Pembukaan Kegiatan oleh MC
Para pengurus dan staf dari Little Fireface Project menyambut hangat kedatangan peserta. Mereka turut berperan aktif sebagai pemateri dan pemandu lapangan, memberikan pengalaman belajar langsung kepada mahasiswa tentang konservasi primata nokturnal ini.
Kegiatan dimulai dengan sesi pematerian yang membahas mengenai kukang Jawa (Nycticebus javanicus), salah satu dari tujuh spesies kukang yang ada di Indonesia, dan termasuk dalam kategori satwa terancam punah. Peserta dibekali dengan pengetahuan dasar tentang morfologi, ekologi, serta tantangan konservasi kukang di alam liar.

Pematerian Pengenalan Kukang Jawa

Pengenalan Alat-Alat Lapangan
Setelah pematerian, peserta diperkenalkan dengan alat-alat yang digunakan dalam pengamatan lapangan, seperti senter filter merah, night vision goggles, binokular, camera trap, hingga GPS tracker. Alat-alat ini berfungsi penting dalam memantau pergerakan dan aktivitas kukang di habitat aslinya secara non-invasif dan aman bagi satwa.
Kegiatan dilanjutkan dengan observasi lapangan, di mana peserta diajak berkeliling kawasan Cipaganti untuk mengenal wilayah persebaran kukang Jawa serta potensi habitatnya. Meskipun sempat diguyur hujan, semangat peserta tidak surut. Mereka tetap antusias mengikuti kegiatan hingga selesai, membuktikan tingginya rasa ingin tahu dan kepedulian terhadap satwa endemik Indonesia ini.

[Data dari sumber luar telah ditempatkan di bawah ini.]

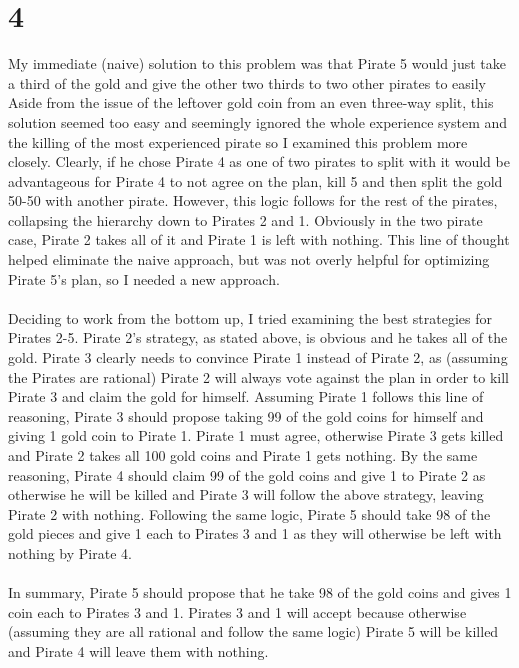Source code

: \documentclass[letterpaper,notitlepage,twoside]{article}
\begin{document}
\section*{4}
My immediate (naive) solution to this problem was that Pirate 5 would just take a third of the gold and give the other two thirds to two other pirates to easily  Aside from the issue of the leftover gold coin from an even three-way split, this solution seemed too easy and seemingly ignored the whole experience system and the killing of the most experienced pirate so I examined this problem more closely. Clearly, if he chose Pirate 4 as one of two pirates to split with it would be advantageous for Pirate 4 to not agree on the plan, kill 5 and then split the gold 50-50 with another pirate. However, this logic follows for the rest of the pirates, collapsing the hierarchy down to Pirates 2 and 1. Obviously in the two pirate case, Pirate 2 takes all of it and Pirate 1 is left with nothing. This line of thought helped eliminate the naive approach, but was not overly helpful for optimizing Pirate 5's plan, so I needed a new approach.\\
\\
Deciding to work from the bottom up, I tried examining the best strategies for Pirates 2-5. Pirate 2's strategy, as stated above, is obvious and he takes all of the gold. Pirate 3 clearly needs to convince Pirate 1 instead of Pirate 2, as (assuming the Pirates are rational) Pirate 2 will always vote against the plan in order to kill Pirate 3 and claim the gold for himself. Assuming Pirate 1 follows this line of reasoning, Pirate 3 should propose taking 99 of the gold coins for himself and giving 1 gold coin to Pirate 1. Pirate 1 must agree, otherwise Pirate 3 gets killed and Pirate 2 takes all 100 gold coins and Pirate 1 gets nothing. By the same reasoning, Pirate 4 should claim 99 of the gold coins and give 1 to Pirate 2 as otherwise he will be killed and Pirate 3 will follow the above strategy, leaving Pirate 2 with nothing. Following the same logic, Pirate 5 should take 98 of the gold pieces and give 1 each to Pirates 3 and 1 as they will otherwise be left with nothing by Pirate 4. \\
\\
In summary, Pirate 5 should propose that he take 98 of the gold coins and gives 1 coin each to Pirates 3 and 1. Pirates 3 and 1 will accept because otherwise (assuming they are all rational and follow the same logic) Pirate 5 will be killed and Pirate 4 will leave them with nothing. 
\end{document}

Observasi Lapangan Dipandu oleh Pengurus Little Fireface Project
Kegiatan Pioneers SEREALS Chapter II ini tidak hanya bertujuan menambah wawasan ekologis mahasiswa, tetapi juga mendorong semangat konservasi berbasis ilmu pengetahuan dan empati terhadap satwa liar. Dengan adanya kolaborasi antara mahasiswa dan lembaga konservasi seperti Little Fireface Project, diharapkan pula akan lahir lebih banyak inisiatif konservasi yang berkelanjutan, berbasis masyarakat, dan ilmiah.